▶ What is needed
In the listing below, count each line that contains "container". The reply is that count and nothing else.

▶ Provided data

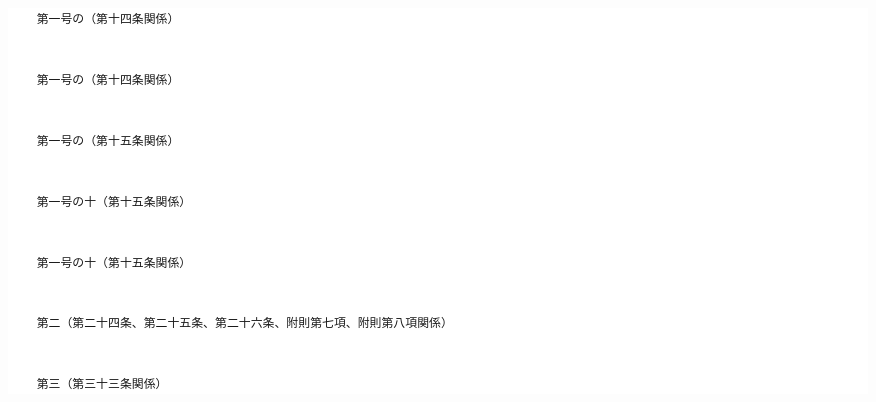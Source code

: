           
        第一号の（第十四条関係）  

          
        第一号の（第十四条関係）  

          
        第一号の（第十五条関係）  

          
        第一号の十（第十五条関係）  

          
        第一号の十（第十五条関係）  

          
        第二（第二十四条、第二十五条、第二十六条、附則第七項、附則第八項関係）  

          
        第三（第三十三条関係）  

          
        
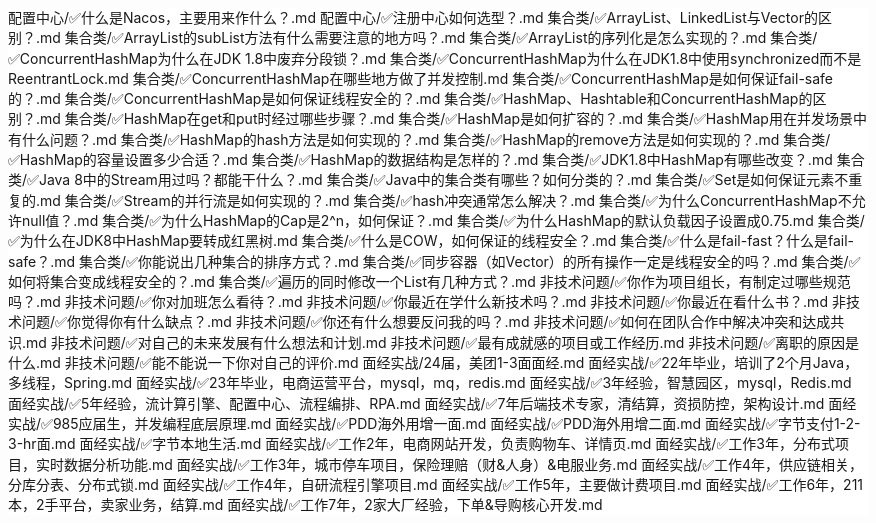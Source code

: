 配置中心/✅什么是Nacos，主要用来作什么？.md
配置中心/✅注册中心如何选型？.md
集合类/✅ArrayList、LinkedList与Vector的区别？.md
集合类/✅ArrayList的subList方法有什么需要注意的地方吗？.md
集合类/✅ArrayList的序列化是怎么实现的？.md
集合类/✅ConcurrentHashMap为什么在JDK 1.8中废弃分段锁？.md
集合类/✅ConcurrentHashMap为什么在JDK1.8中使用synchronized而不是ReentrantLock.md
集合类/✅ConcurrentHashMap在哪些地方做了并发控制.md
集合类/✅ConcurrentHashMap是如何保证fail-safe的？.md
集合类/✅ConcurrentHashMap是如何保证线程安全的？.md
集合类/✅HashMap、Hashtable和ConcurrentHashMap的区别？.md
集合类/✅HashMap在get和put时经过哪些步骤？.md
集合类/✅HashMap是如何扩容的？.md
集合类/✅HashMap用在并发场景中有什么问题？.md
集合类/✅HashMap的hash方法是如何实现的？.md
集合类/✅HashMap的remove方法是如何实现的？.md
集合类/✅HashMap的容量设置多少合适？.md
集合类/✅HashMap的数据结构是怎样的？.md
集合类/✅JDK1.8中HashMap有哪些改变？.md
集合类/✅Java 8中的Stream用过吗？都能干什么？.md
集合类/✅Java中的集合类有哪些？如何分类的？.md
集合类/✅Set是如何保证元素不重复的.md
集合类/✅Stream的并行流是如何实现的？.md
集合类/✅hash冲突通常怎么解决？.md
集合类/✅为什么ConcurrentHashMap不允许null值？.md
集合类/✅为什么HashMap的Cap是2^n，如何保证？.md
集合类/✅为什么HashMap的默认负载因子设置成0.75.md
集合类/✅为什么在JDK8中HashMap要转成红黑树.md
集合类/✅什么是COW，如何保证的线程安全？.md
集合类/✅什么是fail-fast？什么是fail-safe？.md
集合类/✅你能说出几种集合的排序方式？.md
集合类/✅同步容器（如Vector）的所有操作一定是线程安全的吗？.md
集合类/✅如何将集合变成线程安全的？.md
集合类/✅遍历的同时修改一个List有几种方式？.md
非技术问题/✅你作为项目组长，有制定过哪些规范吗？.md
非技术问题/✅你对加班怎么看待？.md
非技术问题/✅你最近在学什么新技术吗？.md
非技术问题/✅你最近在看什么书？.md
非技术问题/✅你觉得你有什么缺点？.md
非技术问题/✅你还有什么想要反问我的吗？.md
非技术问题/✅如何在团队合作中解决冲突和达成共识.md
非技术问题/✅对自己的未来发展有什么想法和计划.md
非技术问题/✅最有成就感的项目或工作经历.md
非技术问题/✅离职的原因是什么.md
非技术问题/✅能不能说一下你对自己的评价.md
面经实战/24届，美团1-3面面经.md
面经实战/✅22年毕业，培训了2个月Java，多线程，Spring.md
面经实战/✅23年毕业，电商运营平台，mysql，mq，redis.md
面经实战/✅3年经验，智慧园区，mysql，Redis.md
面经实战/✅5年经验，流计算引擎、配置中心、流程编排、RPA.md
面经实战/✅7年后端技术专家，清结算，资损防控，架构设计.md
面经实战/✅985应届生，并发编程底层原理.md
面经实战/✅PDD海外用增一面.md
面经实战/✅PDD海外用增二面.md
面经实战/✅字节支付1-2-3-hr面.md
面经实战/✅字节本地生活.md
面经实战/✅工作2年，电商网站开发，负责购物车、详情页.md
面经实战/✅工作3年，分布式项目，实时数据分析功能.md
面经实战/✅工作3年，城市停车项目，保险理赔（财&人身）&电服业务.md
面经实战/✅工作4年，供应链相关，分库分表、分布式锁.md
面经实战/✅工作4年，自研流程引擎项目.md
面经实战/✅工作5年，主要做计费项目.md
面经实战/✅工作6年，211本，2手平台，卖家业务，结算.md
面经实战/✅工作7年，2家大厂经验，下单&导购核心开发.md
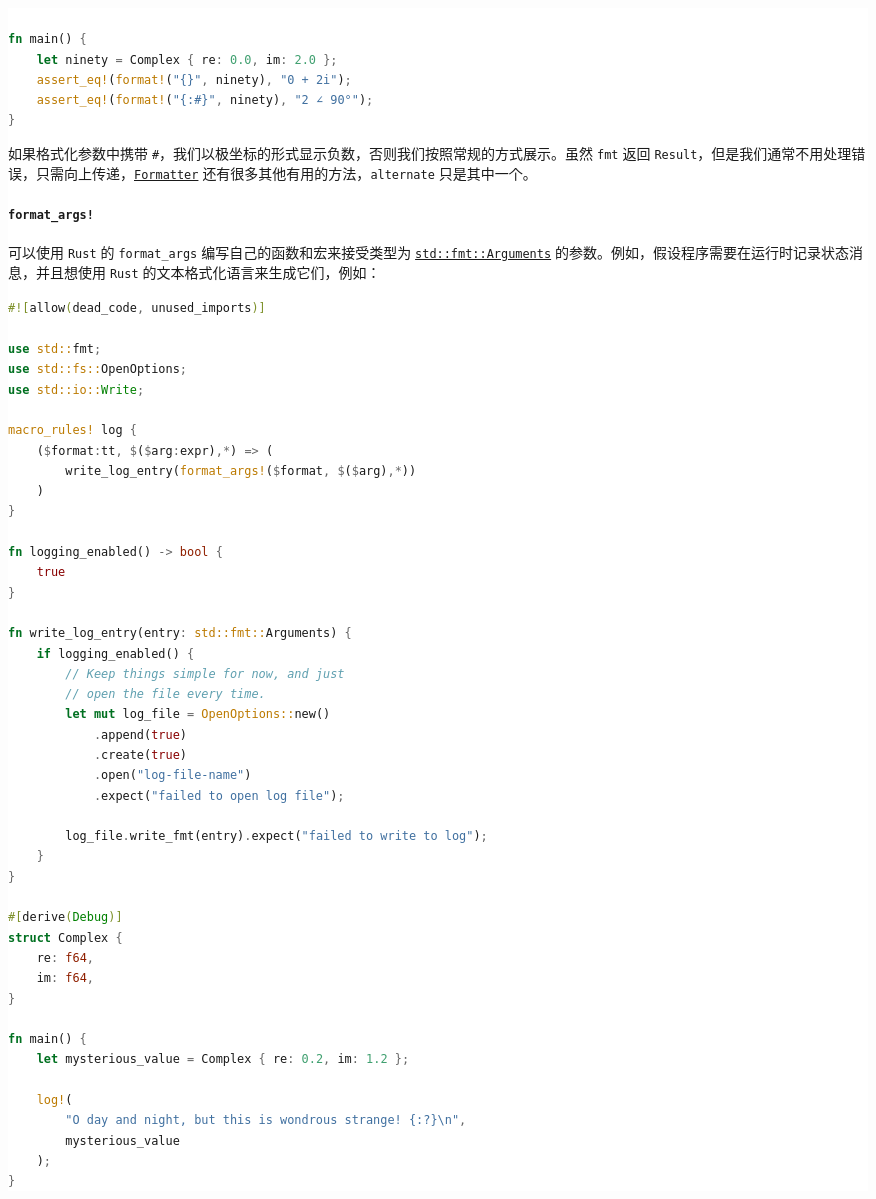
 ```rust

fn main() {
    let ninety = Complex { re: 0.0, im: 2.0 };
    assert_eq!(format!("{}", ninety), "0 + 2i");
    assert_eq!(format!("{:#}", ninety), "2 ∠ 90°");
}
```

如果格式化参数中携带 `#`，我们以极坐标的形式显示负数，否则我们按照常规的方式展示。虽然 `fmt` 返回 `Result`，但是我们通常不用处理错误，只需向上传递，[`Formatter`](https://doc.rust-lang.org/std/fmt/struct.Formatter.html#implementations) 还有很多其他有用的方法，`alternate` 只是其中一个。

#### `format_args!`

可以使用 `Rust` 的 `format_args` 编写自己的函数和宏来接受类型为 [`std::fmt::Arguments`](https://doc.rust-lang.org/std/fmt/struct.Arguments.html) 的参数。例如，假设程序需要在运行时记录状态消息，并且想使用 `Rust` 的文本格式化语言来生成它们，例如：

```rust
#![allow(dead_code, unused_imports)]

use std::fmt;
use std::fs::OpenOptions;
use std::io::Write;

macro_rules! log {
    ($format:tt, $($arg:expr),*) => (
        write_log_entry(format_args!($format, $($arg),*))
    )
}

fn logging_enabled() -> bool {
    true
}

fn write_log_entry(entry: std::fmt::Arguments) {
    if logging_enabled() {
        // Keep things simple for now, and just
        // open the file every time.
        let mut log_file = OpenOptions::new()
            .append(true)
            .create(true)
            .open("log-file-name")
            .expect("failed to open log file");

        log_file.write_fmt(entry).expect("failed to write to log");
    }
}

#[derive(Debug)]
struct Complex {
    re: f64,
    im: f64,
}

fn main() {
    let mysterious_value = Complex { re: 0.2, im: 1.2 };

    log!(
        "O day and night, but this is wondrous strange! {:?}\n",
        mysterious_value
    );
}
```

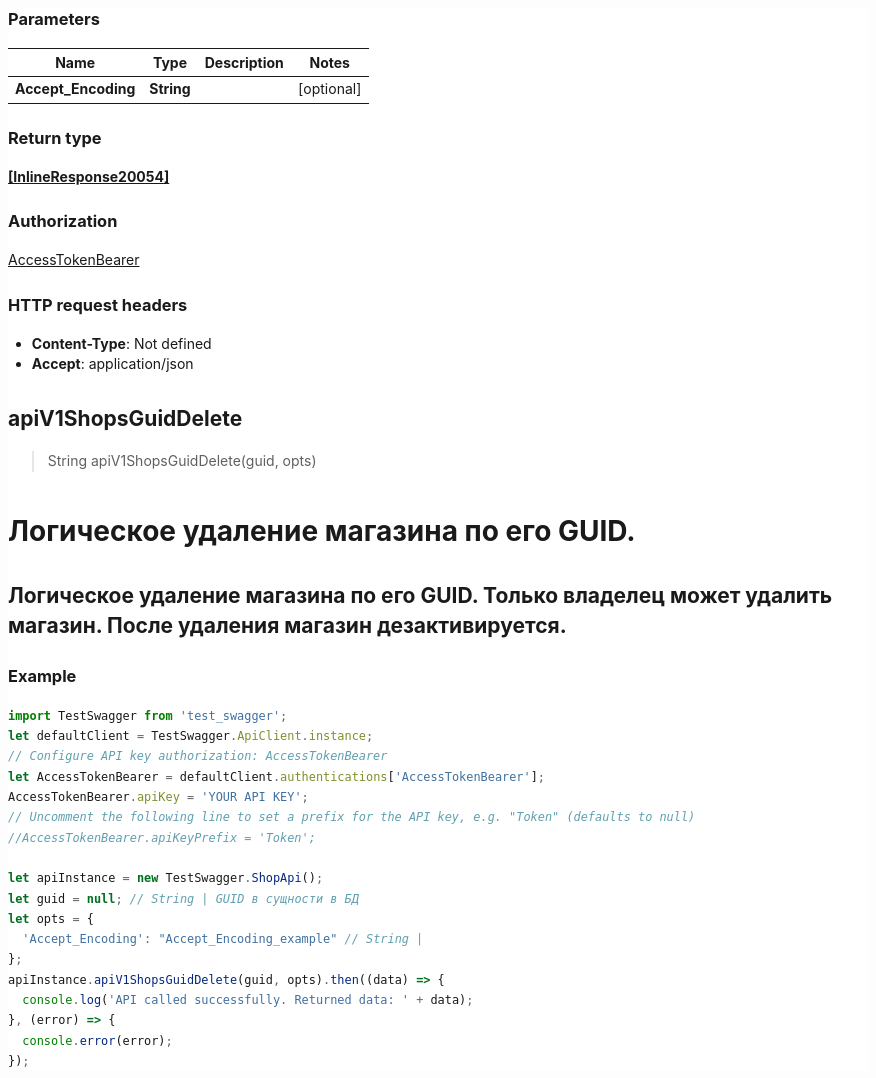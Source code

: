### Parameters


Name | Type | Description  | Notes
------------- | ------------- | ------------- | -------------
 **Accept_Encoding** | **String**|  | [optional] 

### Return type

[**[InlineResponse20054]**](InlineResponse20054.md)

### Authorization

[AccessTokenBearer](../README.md#AccessTokenBearer)

### HTTP request headers

- **Content-Type**: Not defined
- **Accept**: application/json


## apiV1ShopsGuidDelete

> String apiV1ShopsGuidDelete(guid, opts)

# Логическое удаление магазина по его GUID.

## Логическое удаление магазина по его GUID.    Только владелец может удалить магазин.  После удаления магазин дезактивируется.

### Example

```javascript
import TestSwagger from 'test_swagger';
let defaultClient = TestSwagger.ApiClient.instance;
// Configure API key authorization: AccessTokenBearer
let AccessTokenBearer = defaultClient.authentications['AccessTokenBearer'];
AccessTokenBearer.apiKey = 'YOUR API KEY';
// Uncomment the following line to set a prefix for the API key, e.g. "Token" (defaults to null)
//AccessTokenBearer.apiKeyPrefix = 'Token';

let apiInstance = new TestSwagger.ShopApi();
let guid = null; // String | GUID в сущности в БД
let opts = {
  'Accept_Encoding': "Accept_Encoding_example" // String | 
};
apiInstance.apiV1ShopsGuidDelete(guid, opts).then((data) => {
  console.log('API called successfully. Returned data: ' + data);
}, (error) => {
  console.error(error);
});

```
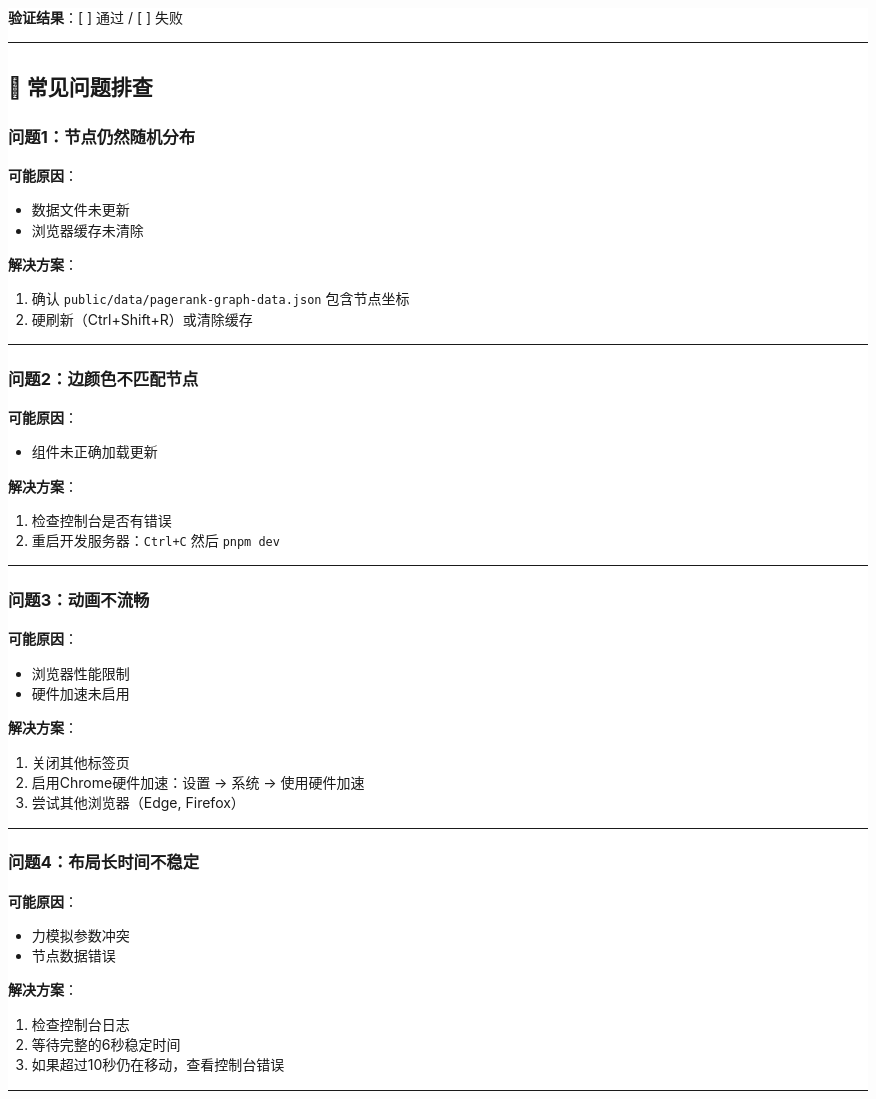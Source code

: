 **验证结果**：[ ] 通过 / [ ] 失败

---

## 🐛 常见问题排查

### 问题1：节点仍然随机分布

**可能原因**：
- 数据文件未更新
- 浏览器缓存未清除

**解决方案**：
1. 确认 `public/data/pagerank-graph-data.json` 包含节点坐标
2. 硬刷新（Ctrl+Shift+R）或清除缓存

---

### 问题2：边颜色不匹配节点

**可能原因**：
- 组件未正确加载更新

**解决方案**：
1. 检查控制台是否有错误
2. 重启开发服务器：`Ctrl+C` 然后 `pnpm dev`

---

### 问题3：动画不流畅

**可能原因**：
- 浏览器性能限制
- 硬件加速未启用

**解决方案**：
1. 关闭其他标签页
2. 启用Chrome硬件加速：设置 → 系统 → 使用硬件加速
3. 尝试其他浏览器（Edge, Firefox）

---

### 问题4：布局长时间不稳定

**可能原因**：
- 力模拟参数冲突
- 节点数据错误

**解决方案**：
1. 检查控制台日志
2. 等待完整的6秒稳定时间
3. 如果超过10秒仍在移动，查看控制台错误

---
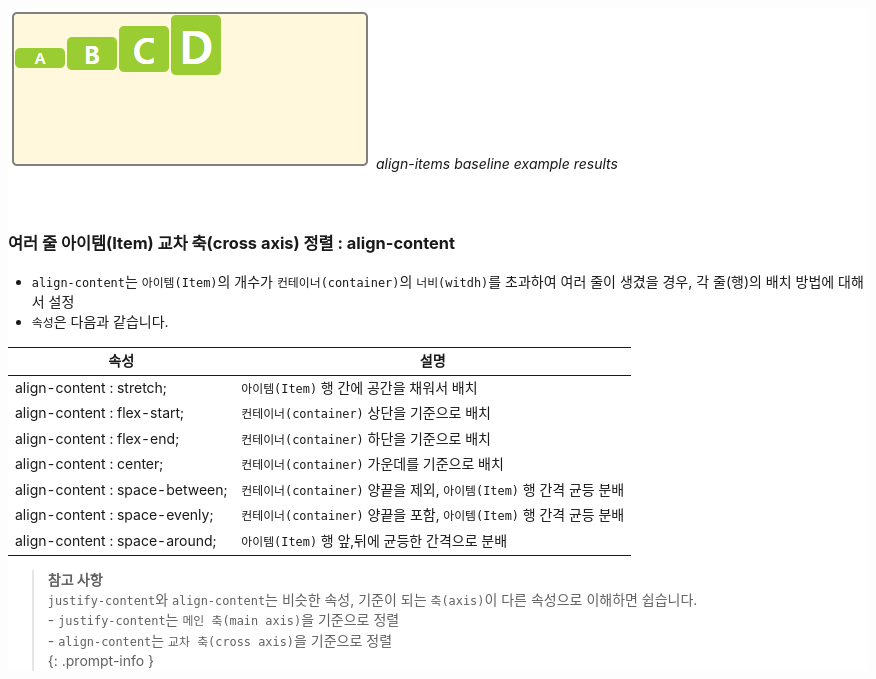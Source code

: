 ![align-items baseline example results](/assets/img/posts/css/css_flex_22.png)
_align-items baseline example results_

<br/>


### 여러 줄 아이템(Item) 교차 축(cross axis) 정렬 : align-content
- `align-content`는 `아이템(Item)`의 개수가 `컨테이너(container)`의 `너비(witdh)`를 초과하여 여러 줄이 생겼을 경우, 각 줄(행)의 배치 방법에 대해서 설정
- `속성`은 다음과 같습니다.

| 속성                           | 설명                                                                |
| ------------------------------ | ------------------------------------------------------------------- |
| align-content : stretch;       | `아이템(Item)` 행 간에 공간을 채워서 배치                           |
| align-content : flex-start;    | `컨테이너(container)` 상단을 기준으로 배치                          |
| align-content : flex-end;      | `컨테이너(container)` 하단을 기준으로 배치                          |
| align-content : center;        | `컨테이너(container)` 가운데를 기준으로 배치                        |
| align-content : space-between; | `컨테이너(container)` 양끝을 제외, `아이템(Item)` 행 간격 균등 분배 |
| align-content : space-evenly;  | `컨테이너(container)` 양끝을 포함, `아이템(Item)` 행 간격 균등 분배 |
| align-content : space-around;  | `아이템(Item)` 행 앞,뒤에 균등한 간격으로 분배                      |


> **참고 사항**<br/>
> `justify-content`와 `align-content`는 비슷한 속성, 기준이 되는 `축(axis)`이 다른 속성으로 이해하면 쉽습니다.<br/>
> \- `justify-content`는 `메인 축(main axis)`을 기준으로 정렬<br/>
> \- `align-content`는 `교차 축(cross axis)`을 기준으로 정렬<br/>
{: .prompt-info }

▶ Solution to the exercise
6